PROBLEM TO SOLVE
From the line with "compound type classes." through the line with "special null type.", inclusive, return each line of the data below exactly and leave the rest out.

Dataset entries:
————
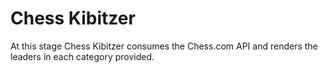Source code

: # Chess Kibitzer

At this stage Chess Kibitzer consumes the Chess.com API and renders the leaders in each category provided.
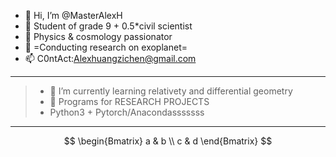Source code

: - 👋 Hi, I’m @MasterAlexH
- 👀 Student of grade 9 + 0.5*civil scientist
- 🌱 Physics & cosmology passionator
- 💞️ =Conducting research on exoplanet=
- 📫 C0ntAct:Alexhuangzichen@gmail.com
----
> - 🌱 I’m currently learning relativety and differential geometry
> - 📖 Programs for RESEARCH PROJECTS
> - Python3 + Pytorch/Anacondasssssss
----
$$
\begin{Bmatrix}
   a & b \\
   c & d
\end{Bmatrix}
$$

<!---
MasterAlexH/MasterAlexH is a ✨ special ✨ repository because its `README.md` (this file) appears on your GitHub profile.
You can click the Preview link to take a look at your changes.
--->
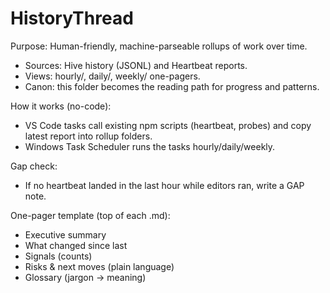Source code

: # HistoryThread

Purpose: Human-friendly, machine-parseable rollups of work over time.

- Sources: Hive history (JSONL) and Heartbeat reports.
- Views: hourly/, daily/, weekly/ one-pagers.
- Canon: this folder becomes the reading path for progress and patterns.

How it works (no-code):
- VS Code tasks call existing npm scripts (heartbeat, probes) and copy latest report into rollup folders.
- Windows Task Scheduler runs the tasks hourly/daily/weekly.

Gap check:
- If no heartbeat landed in the last hour while editors ran, write a GAP note.

One-pager template (top of each .md):
- Executive summary
- What changed since last
- Signals (counts)
- Risks & next moves (plain language)
- Glossary (jargon → meaning)

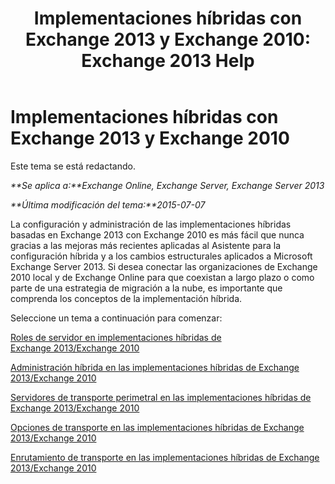 ﻿---
title: 'Implementaciones híbridas con Exchange 2013 y Exchange 2010: Exchange 2013 Help'
TOCTitle: Implementaciones híbridas con Exchange 2013 y Exchange 2010
ms:assetid: f865ee1e-ecad-468b-9497-357895900d33
ms:mtpsurl: https://technet.microsoft.com/es-es/library/Dn393967(v=EXCHG.150)
ms:contentKeyID: 59637153
ms.date: 01/10/2018
mtps_version: v=EXCHG.150
ms.translationtype: HT
---

# Implementaciones híbridas con Exchange 2013 y Exchange 2010

Este tema se está redactando.  

_**Se aplica a:**Exchange Online, Exchange Server, Exchange Server 2013_

_**Última modificación del tema:**2015-07-07_

La configuración y administración de las implementaciones híbridas basadas en Exchange 2013 con Exchange 2010 es más fácil que nunca gracias a las mejoras más recientes aplicadas al Asistente para la configuración híbrida y a los cambios estructurales aplicados a Microsoft Exchange Server 2013. Si desea conectar las organizaciones de Exchange 2010 local y de Exchange Online para que coexistan a largo plazo o como parte de una estrategia de migración a la nube, es importante que comprenda los conceptos de la implementación híbrida.

Seleccione un tema a continuación para comenzar:

[Roles de servidor en implementaciones híbridas de Exchange 2013/Exchange 2010](server-roles-in-exchange-2013-exchange-2010-hybrid-deployments-exchange-2013-help.md)

[Administración híbrida en las implementaciones híbridas de Exchange 2013/Exchange 2010](hybrid-management-in-exchange-2013-exchange-2010-hybrid-deployments-exchange-2013-help.md)

[Servidores de transporte perimetral en las implementaciones híbridas de Exchange 2013/Exchange 2010](edge-transport-servers-in-exchange-2013-exchange-2010-hybrid-deployments-exchange-2013-help.md)

[Opciones de transporte en las implementaciones híbridas de Exchange 2013/Exchange 2010](transport-options-in-exchange-2013-exchange-2010-hybrid-deployments-exchange-2013-help.md)

[Enrutamiento de transporte en las implementaciones híbridas de Exchange 2013/Exchange 2010](transport-routing-in-exchange-2013-exchange-2010-hybrid-deployments-exchange-2013-help.md)

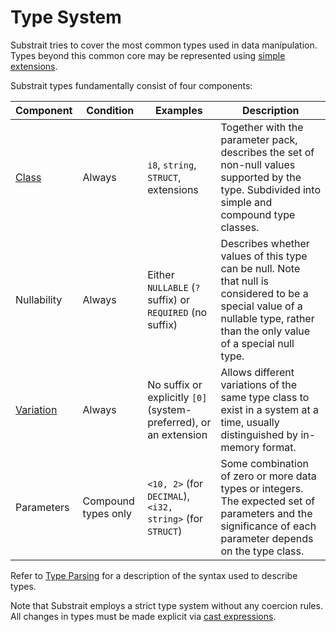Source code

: # Type System

Substrait tries to cover the most common types used in data manipulation. Types beyond this common core may be represented using [simple extensions](../extensions/simple_extensions.md).

Substrait types fundamentally consist of four components:

| Component                       | Condition           | Examples                                                          | Description
| ------------------------------- | ------------------- | ----------------------------------------------------------------- | ----------------------------------------------------------------------------------------------------------------------------------------------------------------------------
| [Class](type_classes.md)        | Always              | `i8`, `string`, `STRUCT`, extensions                              | Together with the parameter pack, describes the set of non-null values supported by the type. Subdivided into simple and compound type classes.
| Nullability                     | Always              | Either `NULLABLE` (`?` suffix) or `REQUIRED` (no suffix)          | Describes whether values of this type can be null. Note that null is considered to be a special value of a nullable type, rather than the only value of a special null type.
| [Variation](type_variations.md) | Always              | No suffix or explicitly `[0]` (system-preferred), or an extension | Allows different variations of the same type class to exist in a system at a time, usually distinguished by in-memory format.
| Parameters                      | Compound types only | `<10, 2>` (for `DECIMAL`), `<i32, string>` (for `STRUCT`)         | Some combination of zero or more data types or integers. The expected set of parameters and the significance of each parameter depends on the type class.

Refer to [Type Parsing](type_parsing.md) for a description of the syntax used to describe types.

Note that Substrait employs a strict type system without any coercion rules. All changes in types must be made explicit via [cast expressions](../expressions/specialized_record_expressions.md).
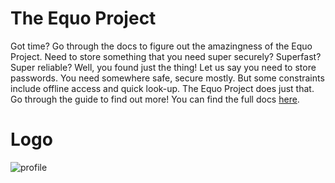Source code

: # The Equo Project
Got time? Go through the docs to figure out the amazingness of the Equo Project.
Need to store something that you need super securely? Superfast? Super reliable? Well, you found just the thing!
Let us say you need to store passwords. You need somewhere safe, secure mostly. But some constraints include offline access and quick look-up. The Equo Project does just that. Go through the guide to find out more! You can find the full docs [here](https://tricentric.gitbook.io/tricentric-equo/).

# Logo
![profile](https://user-images.githubusercontent.com/100458581/158702363-7ba91b3d-39e2-4943-a697-1c084650507c.png)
————
RESULT FOR THIS TASK
| [Class](type_classes.md)        | Always              | `i8`, `string`, `STRUCT`, extensions                              | Together with the parameter pack, describes the set of non-null values supported by the type. Subdivided into simple and compound type classes.
| Nullability                     | Always              | Either `NULLABLE` (`?` suffix) or `REQUIRED` (no suffix)          | Describes whether values of this type can be null. Note that null is considered to be a special value of a nullable type, rather than the only value of a special null type.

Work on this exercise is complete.